Jumlah dan Syarat Ḥakam

Dalam ilmu fiqh dikenal istilah “ḥakamain” (dua ḥakam) dalam kata bentuk tasniyah, guna menunjuk jumlah ḥakam dalam perkara shiqāq. Hal ini dapat dipahami jika kita menelaah anak kalimat “ḥakaman min ahliha wa ḥakaman min ahlihi” dalam surat an-Nisa’ ayat 35. Berdasarkan surat an-Nisa’ ayat 35 jumlah ḥakam setidak-tidaknya dua orang. Dalam Undang-undang No. 50 Tahun 2009 masalah jumlah ḥakam diatur dalam pasal 76 ayat (2): ...dapat mengangkat seorang ḥakam atau lebih dari keluarga masing-masing pihak ataupun orang lain untuk menjadi ḥakam. Dengan demikian, jumlah ḥakam minimal 2 (dua) orang, seorang dari masing-masing pihak atau pihak lain, atau lebih sehingga terdapat perbedaan dengan pendapat ahli fiqh.

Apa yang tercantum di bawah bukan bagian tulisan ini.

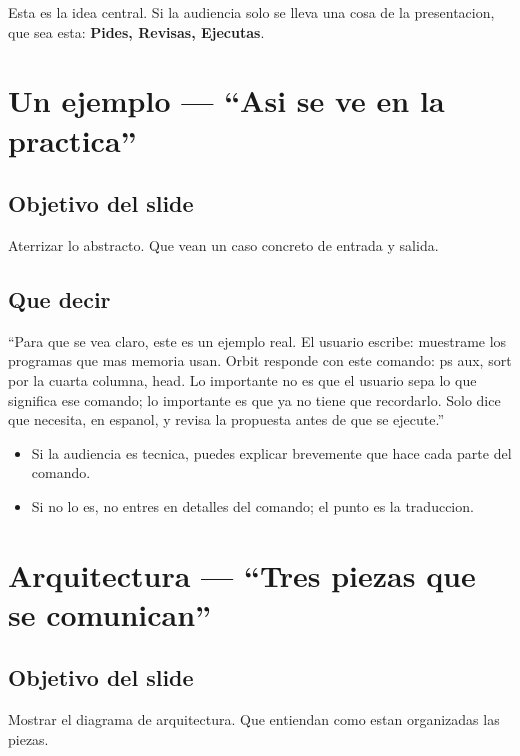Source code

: \documentclass[12pt,a4paper]{article}
\begin{document}
\begin{tipbox}
Esta es la idea central. Si la audiencia solo se lleva una cosa de la presentacion, que sea esta: \textbf{Pides, Revisas, Ejecutas}.
\end{tipbox}

\section{Un ejemplo --- ``Asi se ve en la practica''}
\subsection{Objetivo del slide}
Aterrizar lo abstracto. Que vean un caso concreto de entrada y salida.

\subsection{Que decir}
\begin{frasebox}
``Para que se vea claro, este es un ejemplo real. El usuario escribe: muestrame los programas que mas memoria usan. Orbit responde con este comando: ps aux, sort por la cuarta columna, head. Lo importante no es que el usuario sepa lo que significa ese comando; lo importante es que ya no tiene que recordarlo. Solo dice que necesita, en espanol, y revisa la propuesta antes de que se ejecute.''
\end{frasebox}

\begin{itemize}
  \item Si la audiencia es tecnica, puedes explicar brevemente que hace cada parte del comando.
  \item Si no lo es, no entres en detalles del comando; el punto es la traduccion.
\end{itemize}

\section{Arquitectura --- ``Tres piezas que se comunican''}
\subsection{Objetivo del slide}
Mostrar el diagrama de arquitectura. Que entiendan como estan organizadas las piezas.
\end{document}
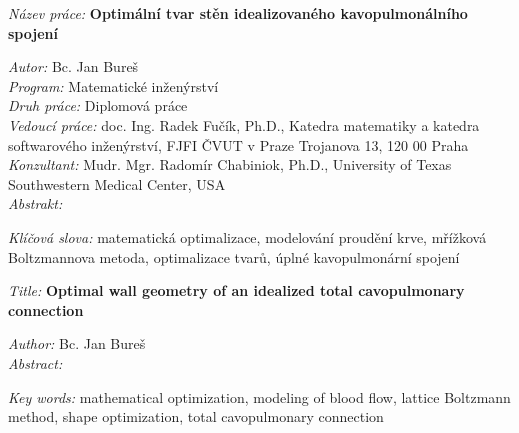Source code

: 
%
\begin{onehalfspace}
\noindent \emph{Název práce:}
\noindent \textbf{Optimální tvar stěn idealizovaného kavopulmonálního spojení}
\end{onehalfspace}
\noindent \emph{Autor:} Bc. Jan Bureš\\[2pt]
\noindent \emph{Program:} Matematické inženýrství\\[2pt]
\noindent \emph{Druh práce:} Diplomová práce\\[2pt]
\noindent \emph{Vedoucí práce:} doc. Ing. Radek Fučík, Ph.D.,
Katedra matematiky a katedra softwarového inženýrství, FJFI ČVUT v Praze
Trojanova 13, 120 00 Praha\\[2pt]
\noindent \emph{Konzultant:} Mudr. Mgr. Radomír Chabiniok, Ph.D., University of Texas Southwestern Medical Center, USA\\[2pt]
\noindent \emph{Abstrakt:} \lipsum[1]\lipsum[2]

\bigskip{}

\noindent \emph{Klíčová slova:} matematická optimalizace, modelování proudění krve, mřížková Boltzmannova metoda, optimalizace tvarů, úplné kavopulmonární spojení
\vfill{}
~

%
\begin{onehalfspace}
\noindent \emph{Title:}
\noindent \textbf{Optimal wall geometry of an idealized total cavopulmonary connection}
\end{onehalfspace}
\noindent \emph{Author:} Bc. Jan Bureš\\[2pt]
\noindent \emph{Abstract:} \lipsum[1]\lipsum[2]

\bigskip{}

\noindent \emph{Key words:} mathematical optimization, modeling of blood flow, lattice Boltzmann method, shape optimization, total cavopulmonary connection

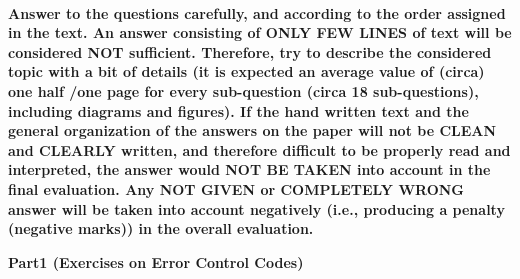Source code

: \documentclass[11pt]{article}
\begin{document}


\\

\noindent \large {\bf{Answer to the questions carefully, and according to the order assigned in the text. An answer consisting of ONLY FEW LINES of text will be considered NOT sufficient. Therefore, try to describe the considered topic with a bit of details (it is expected an average value of (circa) one half /one page for every sub-question (circa 18 sub-questions), including diagrams and figures). If the hand written text and the general organization of the answers on the paper will not be CLEAN and CLEARLY written, and therefore difficult to be properly read and interpreted, the answer would NOT BE TAKEN into account in the final evaluation. Any NOT GIVEN or COMPLETELY WRONG answer will be taken into account negatively (i.e., producing a penalty (negative marks)) in the overall evaluation.}}\\

\parindent0pt
\parskip 1mm

{\bf Part1 (Exercises on Error Control Codes)} 
\end{document}
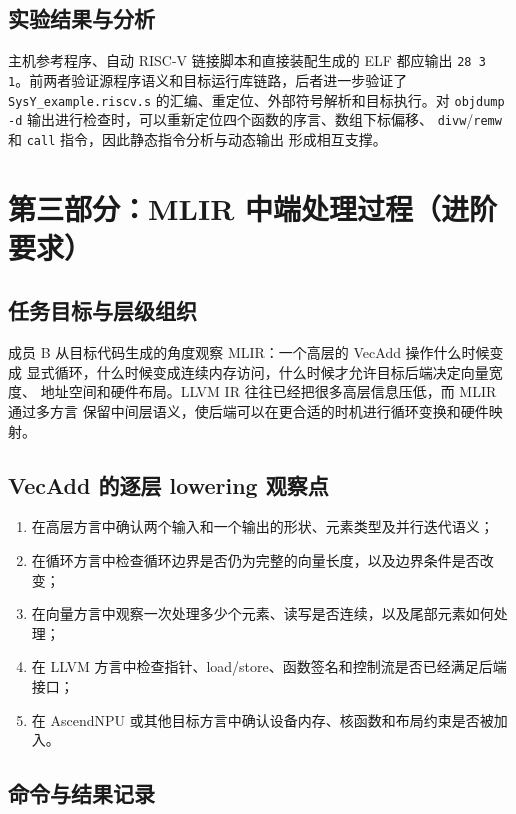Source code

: \documentclass[a4paper]{article}
\begin{document}
\subsection{实验结果与分析}

主机参考程序、自动 RISC-V 链接脚本和直接装配生成的 ELF 都应输出
\texttt{28 3 1}。前两者验证源程序语义和目标运行库链路，后者进一步验证了
\texttt{SysY\_example.riscv.s} 的汇编、重定位、外部符号解析和目标执行。对
\texttt{objdump -d} 输出进行检查时，可以重新定位四个函数的序言、数组下标偏移、
\texttt{divw}/\texttt{remw} 和 \texttt{call} 指令，因此静态指令分析与动态输出
形成相互支撑。

\section{第三部分：MLIR 中端处理过程（进阶要求）}

\subsection{任务目标与层级组织}

成员 B 从目标代码生成的角度观察 MLIR：一个高层的 VecAdd 操作什么时候变成
显式循环，什么时候变成连续内存访问，什么时候才允许目标后端决定向量宽度、
地址空间和硬件布局。LLVM IR 往往已经把很多高层信息压低，而 MLIR 通过多方言
保留中间层语义，使后端可以在更合适的时机进行循环变换和硬件映射。

\subsection{VecAdd 的逐层 lowering 观察点}

\begin{enumerate}
  \item 在高层方言中确认两个输入和一个输出的形状、元素类型及并行迭代语义；
  \item 在循环方言中检查循环边界是否仍为完整的向量长度，以及边界条件是否改变；
  \item 在向量方言中观察一次处理多少个元素、读写是否连续，以及尾部元素如何处理；
  \item 在 LLVM 方言中检查指针、load/store、函数签名和控制流是否已经满足后端接口；
  \item 在 AscendNPU 或其他目标方言中确认设备内存、核函数和布局约束是否被加入。
\end{enumerate}

\subsection{命令与结果记录}
\end{document}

Secara historis, jumlah ḥakam memang bisa satu, bisa juga lebih,[1] yakni ḥakam secara umum tidak khusus dalam masalah perkawinan. Nabi Muhammad pernah menjadi ḥakam dalam kasus “Hajar Aswad”[2] seorang diri dan ada hadits takririyah[3] dalam kasus Abu Syuraih yang menunjukkan tentang ḥakam Abu Syuraih yang biasa memutus sengketa.

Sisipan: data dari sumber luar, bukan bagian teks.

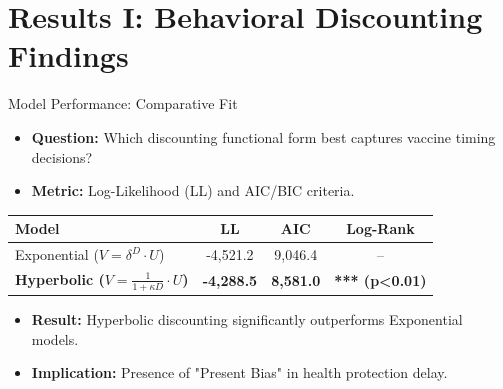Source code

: \documentclass[10pt]{beamer}
\begin{document}
\section{Results I: Behavioral Discounting Findings}

\begin{frame}{Model Performance: Comparative Fit}
    \begin{itemize}
        \item \textbf{Question:} Which discounting functional form best captures vaccine timing decisions?
        \item \textbf{Metric:} Log-Likelihood (LL) and AIC/BIC criteria.
    \end{itemize}
    \begin{table}[]
        \centering
        \begin{tabular}{lccc}
            \hline
            \textbf{Model} & \textbf{LL} & \textbf{AIC} & \textbf{Log-Rank} \\ \hline
            Exponential ($V = \delta^D \cdot U$) & -4,521.2 & 9,046.4 & -- \\
            \textbf{Hyperbolic ($V = \frac{1}{1+\kappa D} \cdot U$)} & \textbf{-4,288.5} & \textbf{8,581.0} & \textbf{*** (p<0.01)} \\ \hline
        \end{tabular}
    \end{table}
    \begin{itemize}
        \item \textbf{Result:} Hyperbolic discounting significantly outperforms Exponential models.
        \item \textbf{Implication:} Presence of "Present Bias" in health protection delay.
    \end{itemize}
\end{frame}
\end{document}
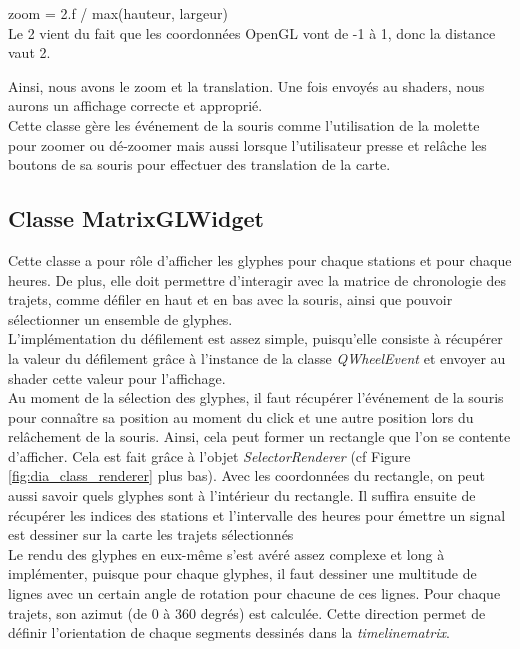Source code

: \documentclass[12pt]{article}
\begin{document}
	zoom = 2.f / max(hauteur, largeur)\\

	Le 2 vient du fait que les coordonnées OpenGL vont de -1 à 1, donc la distance vaut 2.

	Ainsi, nous avons le zoom et la translation. Une fois envoyés au shaders, nous aurons un affichage correcte et approprié.\\

	Cette classe gère les événement de la souris comme l’utilisation de la molette pour zoomer ou dé-zoomer mais aussi lorsque l’utilisateur presse et relâche les boutons de sa souris pour effectuer des translation de la carte.
		
		\subsection{Classe MatrixGLWidget}		
		Cette classe a pour rôle d’afficher les glyphes pour chaque stations et pour chaque heures. De plus, elle doit permettre d’interagir avec la matrice de chronologie des trajets, comme défiler en
		haut et en bas avec la souris, ainsi que pouvoir sélectionner un ensemble de glyphes.\\

		L'implémentation du défilement est assez simple, puisqu'elle consiste à récupérer la valeur
		du défilement grâce à l'instance de la classe \textit{QWheelEvent} et envoyer au shader cette valeur pour l’affichage.\\

		Au moment de la sélection des glyphes, il faut récupérer l'événement de la souris pour connaître sa position au moment du click et une autre position lors du relâchement de la souris. Ainsi, cela peut former un rectangle que l’on se contente d’afficher. Cela est fait grâce à l’objet \textit{SelectorRenderer} (cf Figure \ref{fig:dia_class_renderer} plus bas). Avec les coordonnées du rectangle, on peut aussi savoir quels glyphes sont à l'intérieur du rectangle. Il suffira ensuite de récupérer les indices des stations et l’intervalle des heures pour émettre un signal est dessiner sur la carte les trajets sélectionnés\\

		Le rendu des glyphes en eux-même s’est avéré assez complexe et long à implémenter, puisque pour chaque glyphes, il faut dessiner une multitude de lignes avec un certain angle de rotation pour chacune de ces lignes. Pour chaque trajets, son azimut (de 0 à 360 degrés) est calculée. Cette direction permet de définir l'orientation de chaque segments dessinés dans la \textit{timelinematrix}.
		
\end{document}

Hakim Agung Yahya Harahap berpendapat jika melihat fungsi ḥakam hanya sekadar usaha penjajakan penyelesaian perselisihan antara suami istri tanpa disertai dengan desisi, maka jumlah ḥakam yang ditunjuk tidak mesti terdiri dari beberapa orang. Lebih lanjut beliau berpendapat:[4]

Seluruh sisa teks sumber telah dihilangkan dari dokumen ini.